For about two years beginning in 1803, Raphaelle Peale toured Virginia with the "physiognotrace", a profile making machine, with which he was briefly successful. By 1806 he had begun to suffer the symptoms of arsenic and mercury poisoning brought on by his work as a taxidermist in his father's museum. In August 1809 he was hospitalized with delirium, and for the rest of his life he suffered debilitating attacks almost yearly—which his father ascribed to "gout of the stomach" caused by consumption of pickles and excessive drinking. From 1810, Peale concentrated on still-life painting almost exclusively, becoming America's first professional still-life painter, and he exhibited frequently at the Pennsylvania Academy of the Fine Arts and elsewhere, especially from 1814–18. By 1813, he was unable to walk without crutches.
After the downturn in his health, in an era when most artists considered still life a subject worthy only of amateurs, Raphaelle Peale devoted himself almost exclusively to still life painting.

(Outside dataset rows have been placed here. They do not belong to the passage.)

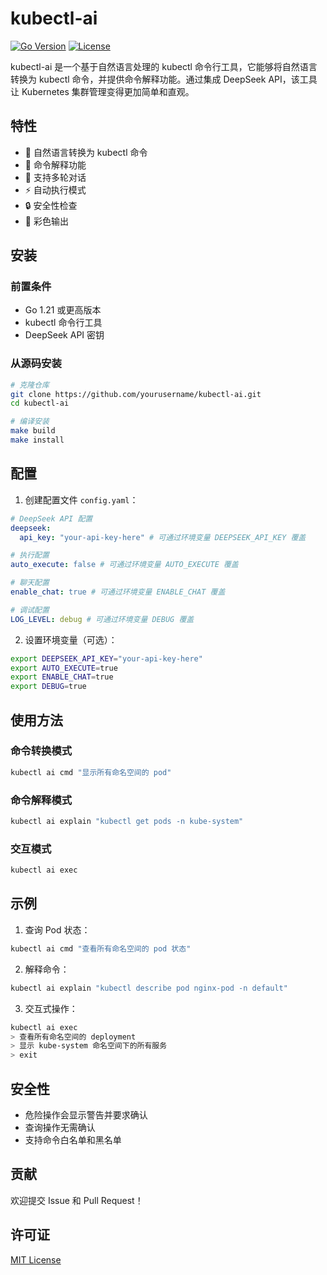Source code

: # kubectl-ai

[![Go Version](https://img.shields.io/github/go-mod/go-version/yourusername/kubectl-ai)](https://github.com/yourusername/kubectl-ai)
[![License](https://img.shields.io/badge/license-MIT-blue.svg)](LICENSE)

kubectl-ai 是一个基于自然语言处理的 kubectl 命令行工具，它能够将自然语言转换为 kubectl 命令，并提供命令解释功能。通过集成 DeepSeek API，该工具让 Kubernetes 集群管理变得更加简单和直观。

## 特性

- 🤖 自然语言转换为 kubectl 命令
- 📝 命令解释功能
- 💬 支持多轮对话
- ⚡ 自动执行模式
- 🔒 安全性检查
- 🌈 彩色输出

## 安装

### 前置条件

- Go 1.21 或更高版本
- kubectl 命令行工具
- DeepSeek API 密钥

### 从源码安装

```bash
# 克隆仓库
git clone https://github.com/yourusername/kubectl-ai.git
cd kubectl-ai

# 编译安装
make build
make install
```

## 配置

1. 创建配置文件 `config.yaml`：

```yaml
# DeepSeek API 配置
deepseek:
  api_key: "your-api-key-here" # 可通过环境变量 DEEPSEEK_API_KEY 覆盖

# 执行配置
auto_execute: false # 可通过环境变量 AUTO_EXECUTE 覆盖

# 聊天配置
enable_chat: true # 可通过环境变量 ENABLE_CHAT 覆盖

# 调试配置
LOG_LEVEL: debug # 可通过环境变量 DEBUG 覆盖
```

2. 设置环境变量（可选）：

```bash
export DEEPSEEK_API_KEY="your-api-key-here"
export AUTO_EXECUTE=true
export ENABLE_CHAT=true
export DEBUG=true
```

## 使用方法

### 命令转换模式

```bash
kubectl ai cmd "显示所有命名空间的 pod"
```

### 命令解释模式

```bash
kubectl ai explain "kubectl get pods -n kube-system"
```

### 交互模式

```bash
kubectl ai exec
```

## 示例

1. 查询 Pod 状态：
```bash
kubectl ai cmd "查看所有命名空间的 pod 状态"
```

2. 解释命令：
```bash
kubectl ai explain "kubectl describe pod nginx-pod -n default"
```

3. 交互式操作：
```bash
kubectl ai exec
> 查看所有命名空间的 deployment
> 显示 kube-system 命名空间下的所有服务
> exit
```

## 安全性

- 危险操作会显示警告并要求确认
- 查询操作无需确认
- 支持命令白名单和黑名单

## 贡献

欢迎提交 Issue 和 Pull Request！

## 许可证

[MIT License](LICENSE)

It is for these works he is best known. After reportedly indulging in a night of heavy drinking, his health destroyed, he died at his home in Philadelphia.
His style may have been influenced by Spanish still life paintings he saw on his trip to Mexico and by the two works by Juan Sanchez Cotan, exhibited at the Pennsylvania Academy in 1816. Most of Raphaelle Peale's paintings are small in scale, and depict a few objects—usually foodstuffs—arranged on a tabletop before a darkened background. A notable exception is his trompe l'oeil, Venus Rising from the Sea—A Deception also entitled After the Bath.